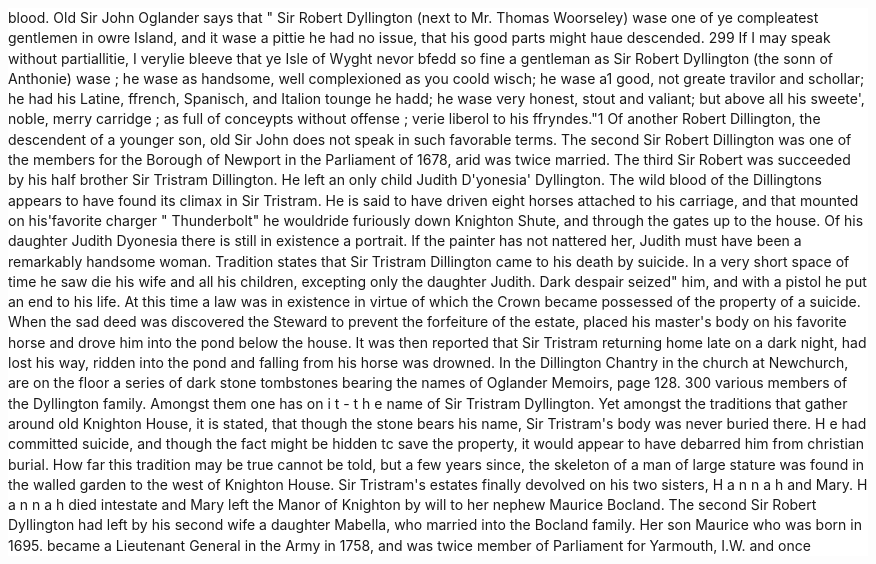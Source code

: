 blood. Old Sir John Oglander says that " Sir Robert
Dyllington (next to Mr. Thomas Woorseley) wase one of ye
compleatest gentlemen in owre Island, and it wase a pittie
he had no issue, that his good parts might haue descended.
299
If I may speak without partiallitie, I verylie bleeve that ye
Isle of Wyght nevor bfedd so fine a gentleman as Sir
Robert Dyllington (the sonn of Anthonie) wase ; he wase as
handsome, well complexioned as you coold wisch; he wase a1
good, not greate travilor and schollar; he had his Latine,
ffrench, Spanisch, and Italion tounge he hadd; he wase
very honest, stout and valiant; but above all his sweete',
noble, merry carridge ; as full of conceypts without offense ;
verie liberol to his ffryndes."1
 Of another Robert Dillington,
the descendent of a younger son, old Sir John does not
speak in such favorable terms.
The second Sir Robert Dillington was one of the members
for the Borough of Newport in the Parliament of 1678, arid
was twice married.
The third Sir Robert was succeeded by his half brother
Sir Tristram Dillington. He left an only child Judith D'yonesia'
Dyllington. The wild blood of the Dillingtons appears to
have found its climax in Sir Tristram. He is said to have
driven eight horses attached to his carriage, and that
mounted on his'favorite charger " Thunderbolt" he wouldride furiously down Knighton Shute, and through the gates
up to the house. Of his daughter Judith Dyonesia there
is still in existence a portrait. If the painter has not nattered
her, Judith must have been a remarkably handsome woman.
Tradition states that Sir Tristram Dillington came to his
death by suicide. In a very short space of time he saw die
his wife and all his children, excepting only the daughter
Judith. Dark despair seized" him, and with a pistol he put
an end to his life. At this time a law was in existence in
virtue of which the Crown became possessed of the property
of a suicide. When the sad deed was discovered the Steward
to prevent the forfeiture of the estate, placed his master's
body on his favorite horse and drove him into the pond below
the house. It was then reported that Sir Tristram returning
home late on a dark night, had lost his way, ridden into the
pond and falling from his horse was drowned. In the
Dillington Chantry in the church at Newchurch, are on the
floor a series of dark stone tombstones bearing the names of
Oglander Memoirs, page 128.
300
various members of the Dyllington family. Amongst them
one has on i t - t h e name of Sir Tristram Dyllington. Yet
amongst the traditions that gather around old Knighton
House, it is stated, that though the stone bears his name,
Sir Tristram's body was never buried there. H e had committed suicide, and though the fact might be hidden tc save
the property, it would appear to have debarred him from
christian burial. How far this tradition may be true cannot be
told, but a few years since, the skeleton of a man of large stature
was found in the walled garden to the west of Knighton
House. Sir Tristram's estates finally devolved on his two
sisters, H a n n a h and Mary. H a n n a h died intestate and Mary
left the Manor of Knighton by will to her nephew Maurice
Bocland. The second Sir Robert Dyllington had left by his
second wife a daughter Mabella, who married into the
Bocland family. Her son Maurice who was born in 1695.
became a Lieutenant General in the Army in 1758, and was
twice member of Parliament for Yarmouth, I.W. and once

- **ASSIGNED TASK**:
Look for "one has on i" in the records. Write out its line and every later line through the end exactly, with nothing more.

- **TASK ANSWER**:
one has on i t - t h e name of Sir Tristram Dyllington. Yet
amongst the traditions that gather around old Knighton
House, it is stated, that though the stone bears his name,
Sir Tristram's body was never buried there. H e had committed suicide, and though the fact might be hidden tc save
the property, it would appear to have debarred him from
christian burial. How far this tradition may be true cannot be
told, but a few years since, the skeleton of a man of large stature
was found in the walled garden to the west of Knighton
House. Sir Tristram's estates finally devolved on his two
sisters, H a n n a h and Mary. H a n n a h died intestate and Mary
left the Manor of Knighton by will to her nephew Maurice
Bocland. The second Sir Robert Dyllington had left by his
second wife a daughter Mabella, who married into the
Bocland family. Her son Maurice who was born in 1695.
became a Lieutenant General in the Army in 1758, and was
twice member of Parliament for Yarmouth, I.W. and once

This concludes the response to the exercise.